> **PROBLEM TO WORK ON**:
Where the data below has the string "texttt", return the whole line.

[Saved data entries]
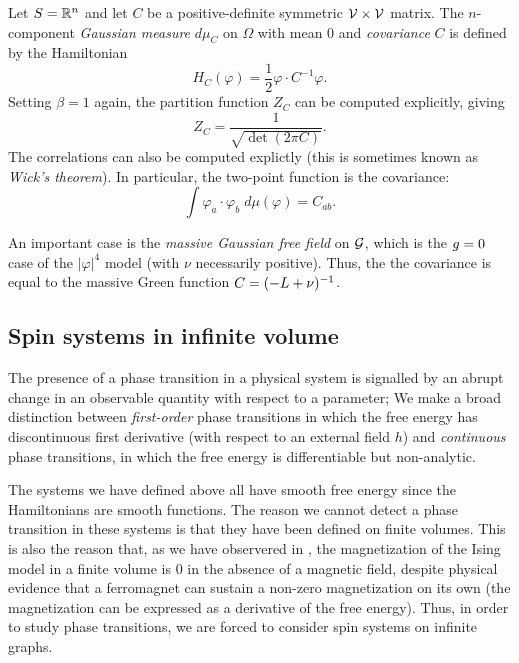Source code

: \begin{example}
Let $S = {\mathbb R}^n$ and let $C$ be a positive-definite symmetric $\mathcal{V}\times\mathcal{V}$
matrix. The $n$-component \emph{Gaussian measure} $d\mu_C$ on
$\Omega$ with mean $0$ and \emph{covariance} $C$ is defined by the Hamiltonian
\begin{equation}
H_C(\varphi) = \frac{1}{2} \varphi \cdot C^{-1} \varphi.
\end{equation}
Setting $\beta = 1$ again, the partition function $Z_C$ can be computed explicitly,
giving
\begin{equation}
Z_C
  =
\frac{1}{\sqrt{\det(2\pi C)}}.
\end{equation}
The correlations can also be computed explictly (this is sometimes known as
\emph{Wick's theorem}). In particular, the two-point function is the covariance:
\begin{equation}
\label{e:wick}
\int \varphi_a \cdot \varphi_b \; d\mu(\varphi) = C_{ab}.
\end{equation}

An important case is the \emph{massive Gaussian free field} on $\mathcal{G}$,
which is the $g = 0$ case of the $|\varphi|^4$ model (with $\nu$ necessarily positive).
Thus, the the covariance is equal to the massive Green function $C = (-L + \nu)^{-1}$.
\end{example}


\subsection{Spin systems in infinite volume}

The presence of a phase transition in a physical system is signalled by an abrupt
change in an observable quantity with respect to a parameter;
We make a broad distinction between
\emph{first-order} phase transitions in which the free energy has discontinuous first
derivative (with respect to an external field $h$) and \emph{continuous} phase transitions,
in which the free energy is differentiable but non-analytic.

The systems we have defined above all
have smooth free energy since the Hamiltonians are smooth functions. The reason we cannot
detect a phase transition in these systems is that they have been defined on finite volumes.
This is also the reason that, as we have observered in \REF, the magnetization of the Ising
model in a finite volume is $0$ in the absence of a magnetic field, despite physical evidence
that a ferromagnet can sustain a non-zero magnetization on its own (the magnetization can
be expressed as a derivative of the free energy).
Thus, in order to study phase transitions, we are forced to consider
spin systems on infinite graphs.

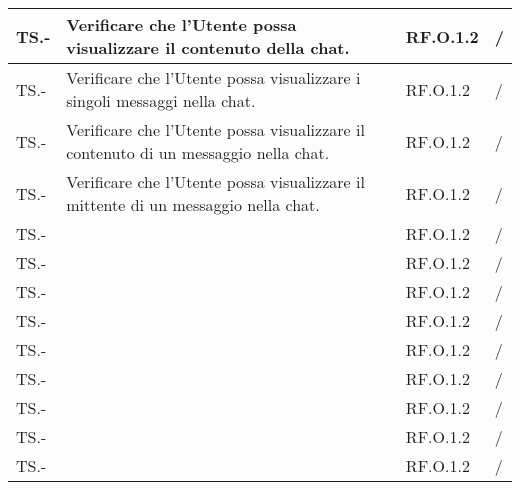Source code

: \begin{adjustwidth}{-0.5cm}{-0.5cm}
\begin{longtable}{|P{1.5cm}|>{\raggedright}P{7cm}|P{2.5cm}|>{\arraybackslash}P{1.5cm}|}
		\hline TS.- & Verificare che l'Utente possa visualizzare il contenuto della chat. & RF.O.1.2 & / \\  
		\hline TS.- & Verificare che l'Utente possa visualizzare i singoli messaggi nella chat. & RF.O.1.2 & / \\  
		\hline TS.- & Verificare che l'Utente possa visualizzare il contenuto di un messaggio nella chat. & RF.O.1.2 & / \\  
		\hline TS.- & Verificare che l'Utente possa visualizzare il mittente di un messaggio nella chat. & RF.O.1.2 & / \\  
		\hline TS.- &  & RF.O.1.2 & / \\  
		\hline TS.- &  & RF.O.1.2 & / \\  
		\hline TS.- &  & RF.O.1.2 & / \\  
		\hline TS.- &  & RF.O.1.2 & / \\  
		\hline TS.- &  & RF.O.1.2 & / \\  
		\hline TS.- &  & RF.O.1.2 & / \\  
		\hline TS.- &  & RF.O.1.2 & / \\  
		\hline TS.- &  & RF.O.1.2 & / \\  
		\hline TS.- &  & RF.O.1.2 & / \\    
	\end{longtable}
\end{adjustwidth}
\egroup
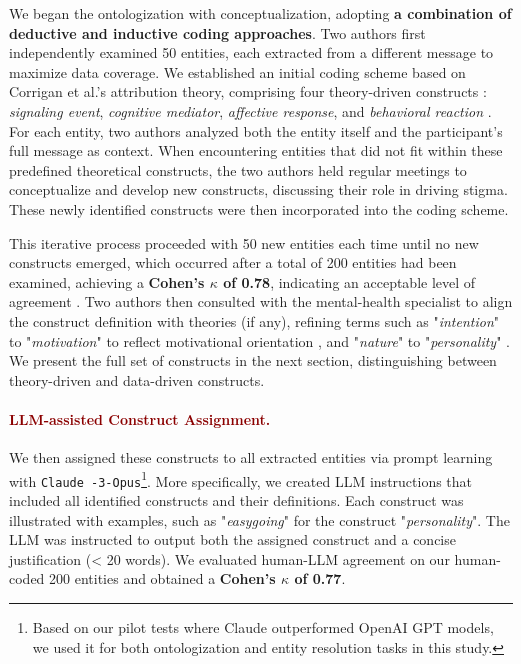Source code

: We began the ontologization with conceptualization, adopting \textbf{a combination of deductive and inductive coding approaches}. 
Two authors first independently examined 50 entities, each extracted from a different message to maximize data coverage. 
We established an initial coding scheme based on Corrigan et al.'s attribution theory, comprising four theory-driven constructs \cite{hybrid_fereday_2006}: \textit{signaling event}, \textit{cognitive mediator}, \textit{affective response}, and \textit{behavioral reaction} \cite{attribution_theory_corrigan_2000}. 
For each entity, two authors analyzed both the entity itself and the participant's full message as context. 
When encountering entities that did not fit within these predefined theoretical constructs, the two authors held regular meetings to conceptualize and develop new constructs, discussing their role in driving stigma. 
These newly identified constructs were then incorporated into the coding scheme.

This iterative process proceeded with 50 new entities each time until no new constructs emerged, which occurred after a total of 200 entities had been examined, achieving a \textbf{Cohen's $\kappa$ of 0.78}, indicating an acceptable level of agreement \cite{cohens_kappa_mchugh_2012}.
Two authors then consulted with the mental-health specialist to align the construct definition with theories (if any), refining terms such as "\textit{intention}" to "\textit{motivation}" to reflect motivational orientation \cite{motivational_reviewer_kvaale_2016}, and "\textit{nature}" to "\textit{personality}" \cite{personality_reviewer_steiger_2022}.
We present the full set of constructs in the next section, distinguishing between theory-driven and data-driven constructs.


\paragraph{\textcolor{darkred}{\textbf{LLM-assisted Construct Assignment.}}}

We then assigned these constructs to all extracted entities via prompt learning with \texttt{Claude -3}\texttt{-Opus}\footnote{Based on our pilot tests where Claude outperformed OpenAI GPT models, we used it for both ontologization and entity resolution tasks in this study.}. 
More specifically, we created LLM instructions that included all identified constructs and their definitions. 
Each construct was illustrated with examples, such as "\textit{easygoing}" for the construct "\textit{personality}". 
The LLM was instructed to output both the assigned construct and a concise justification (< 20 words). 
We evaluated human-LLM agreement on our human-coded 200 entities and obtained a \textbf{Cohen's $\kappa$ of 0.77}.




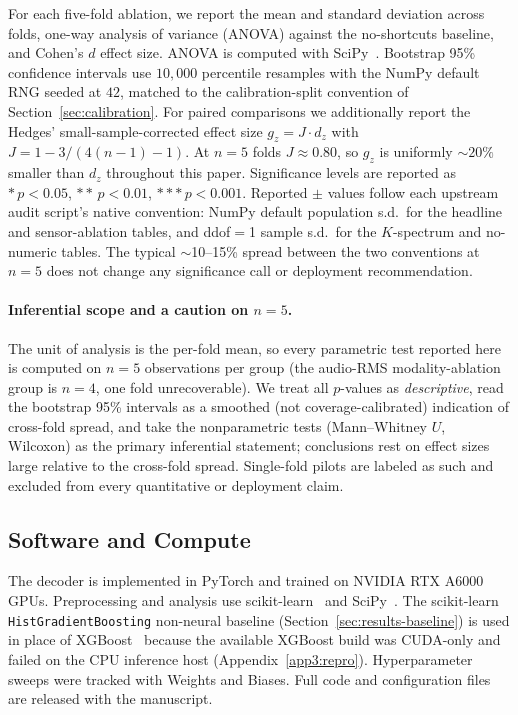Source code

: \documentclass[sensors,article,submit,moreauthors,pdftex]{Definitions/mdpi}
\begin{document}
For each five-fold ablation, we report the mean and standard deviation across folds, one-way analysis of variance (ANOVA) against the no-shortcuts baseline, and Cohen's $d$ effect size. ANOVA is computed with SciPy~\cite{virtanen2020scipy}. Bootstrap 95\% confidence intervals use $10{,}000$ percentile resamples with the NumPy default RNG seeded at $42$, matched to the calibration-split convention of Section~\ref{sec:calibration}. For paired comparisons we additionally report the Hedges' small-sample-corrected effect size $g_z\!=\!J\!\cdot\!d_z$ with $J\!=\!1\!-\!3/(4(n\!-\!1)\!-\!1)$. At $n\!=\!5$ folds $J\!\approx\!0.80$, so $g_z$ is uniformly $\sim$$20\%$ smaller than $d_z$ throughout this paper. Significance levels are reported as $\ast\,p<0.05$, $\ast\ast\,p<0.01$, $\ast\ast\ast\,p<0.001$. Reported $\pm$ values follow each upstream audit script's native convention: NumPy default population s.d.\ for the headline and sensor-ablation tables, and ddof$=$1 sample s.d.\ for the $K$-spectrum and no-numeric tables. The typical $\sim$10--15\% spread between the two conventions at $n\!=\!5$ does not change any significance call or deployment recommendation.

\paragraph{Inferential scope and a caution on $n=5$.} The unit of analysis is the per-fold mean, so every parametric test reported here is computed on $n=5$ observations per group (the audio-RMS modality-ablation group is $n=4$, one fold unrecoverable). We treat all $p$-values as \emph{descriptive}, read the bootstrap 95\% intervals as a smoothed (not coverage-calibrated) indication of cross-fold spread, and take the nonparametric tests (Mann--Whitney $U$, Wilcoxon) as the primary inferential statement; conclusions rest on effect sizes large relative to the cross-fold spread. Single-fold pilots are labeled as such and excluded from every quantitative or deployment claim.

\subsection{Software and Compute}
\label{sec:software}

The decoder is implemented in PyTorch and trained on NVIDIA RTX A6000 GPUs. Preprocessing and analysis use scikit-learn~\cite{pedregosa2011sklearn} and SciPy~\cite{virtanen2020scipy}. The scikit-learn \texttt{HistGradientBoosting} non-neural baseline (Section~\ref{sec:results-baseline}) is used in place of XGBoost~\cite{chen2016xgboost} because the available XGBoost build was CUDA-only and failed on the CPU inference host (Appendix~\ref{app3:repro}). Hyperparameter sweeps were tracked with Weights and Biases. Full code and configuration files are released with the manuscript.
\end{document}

> **EXERCISE SOLUTION**:
We then assigned these constructs to all extracted entities via prompt learning with \texttt{Claude -3}\texttt{-Opus}\footnote{Based on our pilot tests where Claude outperformed OpenAI GPT models, we used it for both ontologization and entity resolution tasks in this study.}. 
The decoder is implemented in PyTorch and trained on NVIDIA RTX A6000 GPUs. Preprocessing and analysis use scikit-learn~\cite{pedregosa2011sklearn} and SciPy~\cite{virtanen2020scipy}. The scikit-learn \texttt{HistGradientBoosting} non-neural baseline (Section~\ref{sec:results-baseline}) is used in place of XGBoost~\cite{chen2016xgboost} because the available XGBoost build was CUDA-only and failed on the CPU inference host (Appendix~\ref{app3:repro}). Hyperparameter sweeps were tracked with Weights and Biases. Full code and configuration files are released with the manuscript.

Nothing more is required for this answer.